→ ACTIVITY
Whichever lines include the word "probabilistic", copy them as they appear in the data.

→ EXTRACTED MATERIAL
# # #
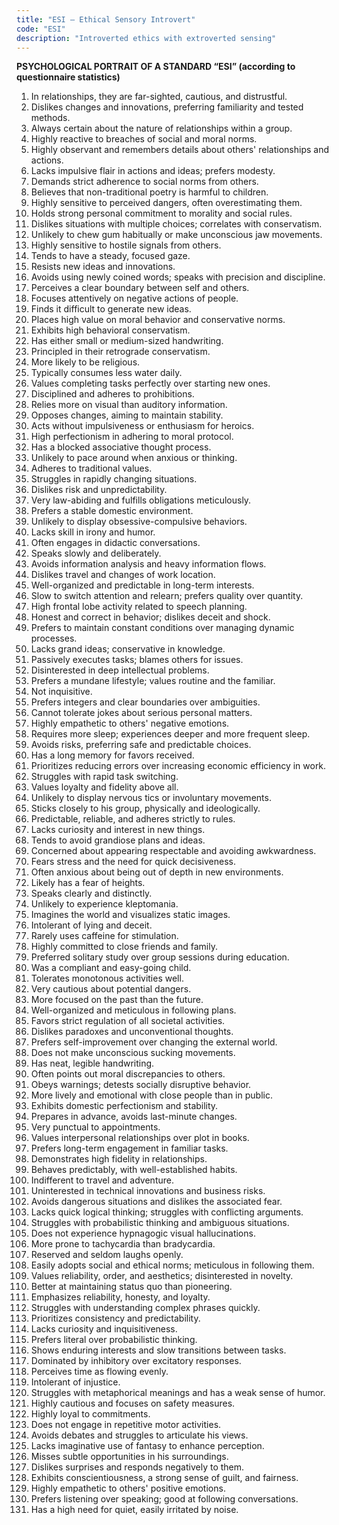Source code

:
 ```yaml
---
title: "ESI – Ethical Sensory Introvert"
code: "ESI"
description: "Introverted ethics with extroverted sensing"
---
```


**PSYCHOLOGICAL PORTRAIT OF A STANDARD “ESI” (according to questionnaire statistics)**

1. In relationships, they are far-sighted, cautious, and distrustful.
2. Dislikes changes and innovations, preferring familiarity and tested methods.
3. Always certain about the nature of relationships within a group.
4. Highly reactive to breaches of social and moral norms.
5. Highly observant and remembers details about others' relationships and actions.
6. Lacks impulsive flair in actions and ideas; prefers modesty.
7. Demands strict adherence to social norms from others.
8. Believes that non-traditional poetry is harmful to children.
9. Highly sensitive to perceived dangers, often overestimating them.
10. Holds strong personal commitment to morality and social rules.
11. Dislikes situations with multiple choices; correlates with conservatism.
12. Unlikely to chew gum habitually or make unconscious jaw movements.
13. Highly sensitive to hostile signals from others.
14. Tends to have a steady, focused gaze.
15. Resists new ideas and innovations.
16. Avoids using newly coined words; speaks with precision and discipline.
17. Perceives a clear boundary between self and others.
18. Focuses attentively on negative actions of people.
19. Finds it difficult to generate new ideas.
20. Places high value on moral behavior and conservative norms.
21. Exhibits high behavioral conservatism.
22. Has either small or medium-sized handwriting.
23. Principled in their retrograde conservatism.
24. More likely to be religious.
25. Typically consumes less water daily.
26. Values completing tasks perfectly over starting new ones.
27. Disciplined and adheres to prohibitions.
28. Relies more on visual than auditory information.
29. Opposes changes, aiming to maintain stability.
30. Acts without impulsiveness or enthusiasm for heroics.
31. High perfectionism in adhering to moral protocol.
32. Has a blocked associative thought process.
33. Unlikely to pace around when anxious or thinking.
34. Adheres to traditional values.
35. Struggles in rapidly changing situations.
36. Dislikes risk and unpredictability.
37. Very law-abiding and fulfills obligations meticulously.
38. Prefers a stable domestic environment.
39. Unlikely to display obsessive-compulsive behaviors.
40. Lacks skill in irony and humor.
41. Often engages in didactic conversations.
42. Speaks slowly and deliberately.
43. Avoids information analysis and heavy information flows.
44. Dislikes travel and changes of work location.
45. Well-organized and predictable in long-term interests.
46. Slow to switch attention and relearn; prefers quality over quantity.
47. High frontal lobe activity related to speech planning.
48. Honest and correct in behavior; dislikes deceit and shock.
49. Prefers to maintain constant conditions over managing dynamic processes.
50. Lacks grand ideas; conservative in knowledge.
51. Passively executes tasks; blames others for issues.
52. Disinterested in deep intellectual problems.
53. Prefers a mundane lifestyle; values routine and the familiar.
54. Not inquisitive.
55. Prefers integers and clear boundaries over ambiguities.
56. Cannot tolerate jokes about serious personal matters.
57. Highly empathetic to others' negative emotions.
58. Requires more sleep; experiences deeper and more frequent sleep.
59. Avoids risks, preferring safe and predictable choices.
60. Has a long memory for favors received.
61. Prioritizes reducing errors over increasing economic efficiency in work.
62. Struggles with rapid task switching.
63. Values loyalty and fidelity above all.
64. Unlikely to display nervous tics or involuntary movements.
65. Sticks closely to his group, physically and ideologically.
66. Predictable, reliable, and adheres strictly to rules.
67. Lacks curiosity and interest in new things.
68. Tends to avoid grandiose plans and ideas.
69. Concerned about appearing respectable and avoiding awkwardness.
70. Fears stress and the need for quick decisiveness.
71. Often anxious about being out of depth in new environments.
72. Likely has a fear of heights.
73. Speaks clearly and distinctly.
74. Unlikely to experience kleptomania.
75. Imagines the world and visualizes static images.
76. Intolerant of lying and deceit.
77. Rarely uses caffeine for stimulation.
78. Highly committed to close friends and family.
79. Preferred solitary study over group sessions during education.
80. Was a compliant and easy-going child.
81. Tolerates monotonous activities well.
82. Very cautious about potential dangers.
83. More focused on the past than the future.
84. Well-organized and meticulous in following plans.
85. Favors strict regulation of all societal activities.
86. Dislikes paradoxes and unconventional thoughts.
87. Prefers self-improvement over changing the external world.
88. Does not make unconscious sucking movements.
89. Has neat, legible handwriting.
90. Often points out moral discrepancies to others.
91. Obeys warnings; detests socially disruptive behavior.
92. More lively and emotional with close people than in public.
93. Exhibits domestic perfectionism and stability.
94. Prepares in advance, avoids last-minute changes.
95. Very punctual to appointments.
96. Values interpersonal relationships over plot in books.
97. Prefers long-term engagement in familiar tasks.
98. Demonstrates high fidelity in relationships.
99. Behaves predictably, with well-established habits.
100. Indifferent to travel and adventure.
101. Uninterested in technical innovations and business risks.
102. Avoids dangerous situations and dislikes the associated fear.
103. Lacks quick logical thinking; struggles with conflicting arguments.
104. Struggles with probabilistic thinking and ambiguous situations.
105. Does not experience hypnagogic visual hallucinations.
106. More prone to tachycardia than bradycardia.
107. Reserved and seldom laughs openly.
108. Easily adopts social and ethical norms; meticulous in following them.
109. Values reliability, order, and aesthetics; disinterested in novelty.
110. Better at maintaining status quo than pioneering.
111. Emphasizes reliability, honesty, and loyalty.
112. Struggles with understanding complex phrases quickly.
113. Prioritizes consistency and predictability.
114. Lacks curiosity and inquisitiveness.
115. Prefers literal over probabilistic thinking.
116. Shows enduring interests and slow transitions between tasks.
117. Dominated by inhibitory over excitatory responses.
118. Perceives time as flowing evenly.
119. Intolerant of injustice.
120. Struggles with metaphorical meanings and has a weak sense of humor.
121. Highly cautious and focuses on safety measures.
122. Highly loyal to commitments.
123. Does not engage in repetitive motor activities.
124. Avoids debates and struggles to articulate his views.
125. Lacks imaginative use of fantasy to enhance perception.
126. Misses subtle opportunities in his surroundings.
127. Dislikes surprises and responds negatively to them.
128. Exhibits conscientiousness, a strong sense of guilt, and fairness.
129. Highly empathetic to others' positive emotions.
130. Prefers listening over speaking; good at following conversations.
131. Has a high need for quiet, easily irritated by noise.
# # #
→ REPLY TO THE EXERCISE
104. Struggles with probabilistic thinking and ambiguous situations.
115. Prefers literal over probabilistic thinking.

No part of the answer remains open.